• Task description: Find the string "estou" in the listing below and return each line it appears in.

• Supplied information:
• • • • • • •
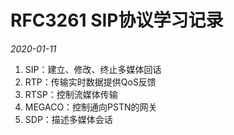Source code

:# RFC3261 SIP协议学习记录
*2020-01-11*
1. SIP：建立、修改、终止多媒体回话
2. RTP：传输实时数据提供QoS反馈
3. RTSP：控制流媒体传输
4. MEGACO：控制通向PSTN的网关
5. SDP：描述多媒体会话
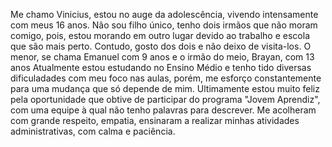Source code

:   Me chamo Vinicius, estou no auge da adolescência, vivendo intensamente com meus 16 anos.
Não sou filho único, tenho dois irmãos que não moram comigo, pois, estou morando em outro lugar devido ao trabalho e escola que são mais perto.
Contudo, gosto dos dois e não deixo de visita-los.
O menor, se chama Emanuel com 9 anos e o irmão do meio, Brayan, com 13 anos
Atualmente estou estudando no Ensino Médio e tenho tido diversas dificuladades com meu foco nas aulas,
porém, me esforço constantemente para uma mudança que só depende de mim.
Ultimamente estou muito feliz pela oportunidade que obtive de participar do programa "Jovem Aprendiz",
com uma equipe à qual não tenho palavras para descrever.
Me acolheram com grande respeito, empatia, ensinaram a realizar minhas atividades administrativas, com calma e paciência.
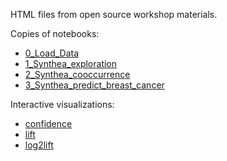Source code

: HTML files from open source workshop materials.

Copies of notebooks:
- [0_Load_Data](https://rmhorton.github.io/virtual-generalist/workshop/0_Load_Data.html)
- [1_Synthea_exploration](https://rmhorton.github.io/virtual-generalist/workshop/1_Synthea_explorationa.html)
- [2_Synthea_cooccurrence](https://rmhorton.github.io/virtual-generalist/workshop/2_Synthea_cooccurrence.html)
- [3_Synthea_predict_breast_cancer](https://rmhorton.github.io/virtual-generalist/workshop/3_Synthea_predict_breast_cancer.html)

Interactive visualizations:
- [confidence](https://rmhorton.github.io/virtual-generalist/workshop/synthea_cooccurrence_demo.html) 
- [lift](https://rmhorton.github.io/virtual-generalist/workshop/synthea_cooccurrence_demo.html?metric=lift)
- [log2lift](https://rmhorton.github.io/virtual-generalist/workshop/synthea_cooccurrence_demo.html?metric=log2lift)
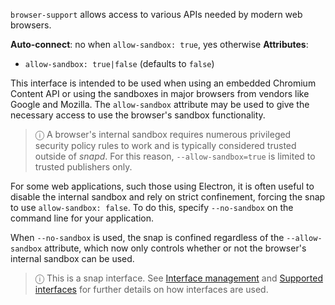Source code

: `browser-support` allows access to various APIs needed by modern web browsers.

**Auto-connect**: no when `allow-sandbox: true`, yes otherwise
**Attributes**:
  * `allow-sandbox: true|false` (defaults to ``false``)

This interface is intended to be used when using an embedded Chromium Content API or using the sandboxes in major browsers from vendors like Google and Mozilla. The ``allow-sandbox`` attribute may be used to give the necessary access to use the browser's sandbox functionality.

> ⓘ A browser's internal sandbox requires numerous privileged security policy rules to work and is typically considered trusted outside of *snapd*. For this reason, `--allow-sandbox=true` is limited to trusted publishers only. 

For some web applications, such those using Electron, it is often useful to disable the internal sandbox and rely on strict confinement, forcing the snap to use `allow-sandbox: false`. To do this, specify `--no-sandbox` on the command line for your application.

When `--no-sandbox` is used, the snap is confined regardless of the `--allow-sandbox` attribute, which now only controls whether or not the browser's internal sandbox can be used.

> ⓘ  This is a snap interface. See [Interface management](/t/interface-management/6154) and [Supported interfaces](/t/supported-interfaces/7744) for further details on how interfaces are used.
• • • • • • •
• Output below:
:   Me chamo Vinicius, estou no auge da adolescência, vivendo intensamente com meus 16 anos.
Não sou filho único, tenho dois irmãos que não moram comigo, pois, estou morando em outro lugar devido ao trabalho e escola que são mais perto.
Atualmente estou estudando no Ensino Médio e tenho tido diversas dificuladades com meu foco nas aulas,
Ultimamente estou muito feliz pela oportunidade que obtive de participar do programa "Jovem Aprendiz",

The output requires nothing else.